For most popular music, the artist sold the rights to the recordings to the label for an upfront loan to make the recording. The artists are not going to see any additional revenue until that upfront loan is paid off according to the contract -- which in most cases means never. Any new artists should carefully read any recording contracts before they sign, walking in with their eyes wide open. The artists may be able to make new recordings of the same songs ("live" albums) where they get a better cut, but most people want the version they heard on the radio, so the studio is enriched instead of the artist.
Even worse, the companies like Apple and Amazon are taking 30% of a 0.99 song and adding that straight to their bottom line. None of that money flows back into the artist talent pool; it is absorbed into the technology company profits. Does it really cost 0.30 to ship 3MB of data to an end user? Hardly. The tech companies are hiring H1B visa lackeys to do all the hardware and software to support that, while the upper management throws another chunk of cash at the Washington lobbyists to keep extending copyrights.
The bad news is lots of mediocre artists are recording in their (parent's) basements and making music that is "good enough" but is not ever going to be "mass culture" popular. If you have a devoted following who will support you, that is not so bad. Playing gigs within driving distance of home, interaction with your fans on your personal website to share (some) recordings or signed merchandise; and with a partner who can keep a regular job and insurance, you can live the dream of making music for a living.

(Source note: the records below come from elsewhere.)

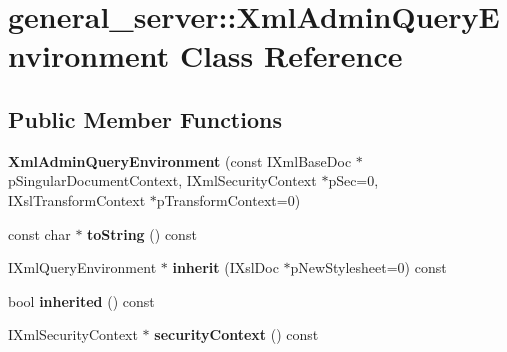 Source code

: \hypertarget{classgeneral__server_1_1XmlAdminQueryEnvironment}{\section{general\-\_\-server\-:\-:\-Xml\-Admin\-Query\-Environment \-Class \-Reference}
\label{classgeneral__server_1_1XmlAdminQueryEnvironment}
}
\subsection*{\-Public \-Member \-Functions}
\begin{DoxyCompactItemize}
\item 
\hypertarget{classgeneral__server_1_1XmlAdminQueryEnvironment_add805558973d8710ff345f4d2ada32c2}{{\bfseries \-Xml\-Admin\-Query\-Environment} (const \-I\-Xml\-Base\-Doc $\ast$p\-Singular\-Document\-Context, \-I\-Xml\-Security\-Context $\ast$p\-Sec=0, \-I\-Xsl\-Transform\-Context $\ast$p\-Transform\-Context=0)}\label{classgeneral__server_1_1XmlAdminQueryEnvironment_add805558973d8710ff345f4d2ada32c2}

\item 
\hypertarget{classgeneral__server_1_1XmlAdminQueryEnvironment_aa6c8af05aa8e7b51f66a3e5973b611fe}{const char $\ast$ {\bfseries to\-String} () const }\label{classgeneral__server_1_1XmlAdminQueryEnvironment_aa6c8af05aa8e7b51f66a3e5973b611fe}

\item 
\hypertarget{classgeneral__server_1_1XmlAdminQueryEnvironment_ae0948a652f11f999b9695afbc86240fe}{\-I\-Xml\-Query\-Environment $\ast$ {\bfseries inherit} (\-I\-Xsl\-Doc $\ast$p\-New\-Stylesheet=0) const }\label{classgeneral__server_1_1XmlAdminQueryEnvironment_ae0948a652f11f999b9695afbc86240fe}

\item 
\hypertarget{classgeneral__server_1_1XmlAdminQueryEnvironment_a5ab0a46af4235e6dadc735de1c428f31}{bool {\bfseries inherited} () const }\label{classgeneral__server_1_1XmlAdminQueryEnvironment_a5ab0a46af4235e6dadc735de1c428f31}

\item 
\hypertarget{classgeneral__server_1_1XmlAdminQueryEnvironment_ab8d5cea6eac5c74110d3ca22e16de879}{\-I\-Xml\-Security\-Context $\ast$ {\bfseries security\-Context} () const }\label{classgeneral__server_1_1XmlAdminQueryEnvironment_ab8d5cea6eac5c74110d3ca22e16de879}


\end{DoxyCompactItemize}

Before there was mechanically recorded music, you had to hire the musicians to play for you, or go to a venue to hear music. You paid a composer to write a love sonnet for you to use, or sponsored a set of music. We may have to move back to this patronage model (well, web-enabled with Kickstarter or other similar services) to get good music.
You want the artists to hire PR firms and managers. What PR firm or manager is going to work for the peanuts that the artists currently receive? None that I know of. Unless the artists fully controls the recordings, they do not set the price. When there are so many people willing to give away mediocre music at a pittance, the quality artists who ask for more money make no sales. Especially when the audience does not perceive a difference in quality (MP3 vs FLAC, the loudness wars, etc.)

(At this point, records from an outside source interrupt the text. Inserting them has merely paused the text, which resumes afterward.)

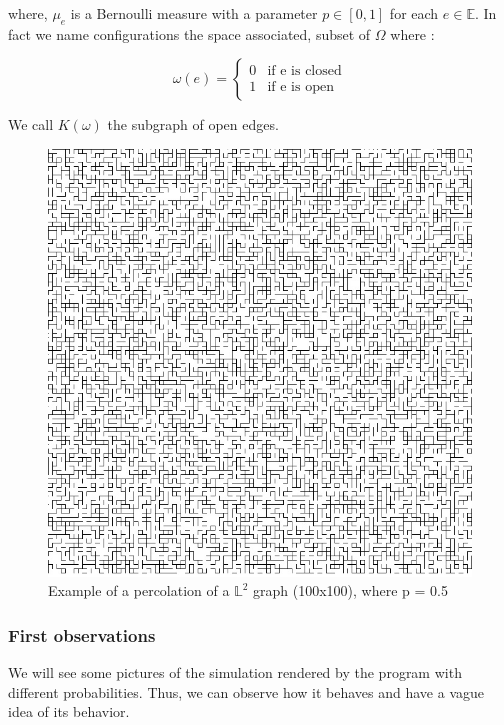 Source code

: \documentclass{article}
\begin{document}
where, $\mu_{e}$ is a Bernoulli measure with a parameter $p\in [0,1]$ for each $e\in\mathbb{E}$. In fact we name configurations the space associated, subset of $\Omega$ where :

$$
\omega(e) = \left\{
    \begin{array}{ll}
        0 & \mbox{if e is closed}\\
        1 & \mbox{if e is open}
    \end{array}
\right.
$$

We call $K(\omega)$ the subgraph of open edges.

\begin{figure}
\includegraphics[scale=0.75]{percolation0}
\centering

\caption{Example of a percolation of a $\mathbb{L}^2$ graph (100x100), where p = 0.5}
\end{figure}

\subsubsection{First observations}

We will see some pictures of the simulation rendered by the program with different probabilities. Thus, we can observe how it behaves and have a vague idea of its behavior. \\
\end{document}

Artists (and the related artists jobs -- sound engineer, gaffer, studio musicians) will find other, better paying jobs instead of following their muse, and I think our society is the poorer for it.
I do not have answers for many of these problems. An artist who today would like to create music, or video, or paintings, or software, has to accept that as soon as the first copy is given or sold, it will be digitized and shared with the world for free. Because the sharers are "sticking it to the man" without asking who "the man" is. The artist has to accept not getting fair recompense for the effort put into the art. If the person for whom you work told you to continue to work as hard as you have in the past, but they would just leave something for you in a tip jar at the end of the day based on whether they felt like paying, would you continue to work there?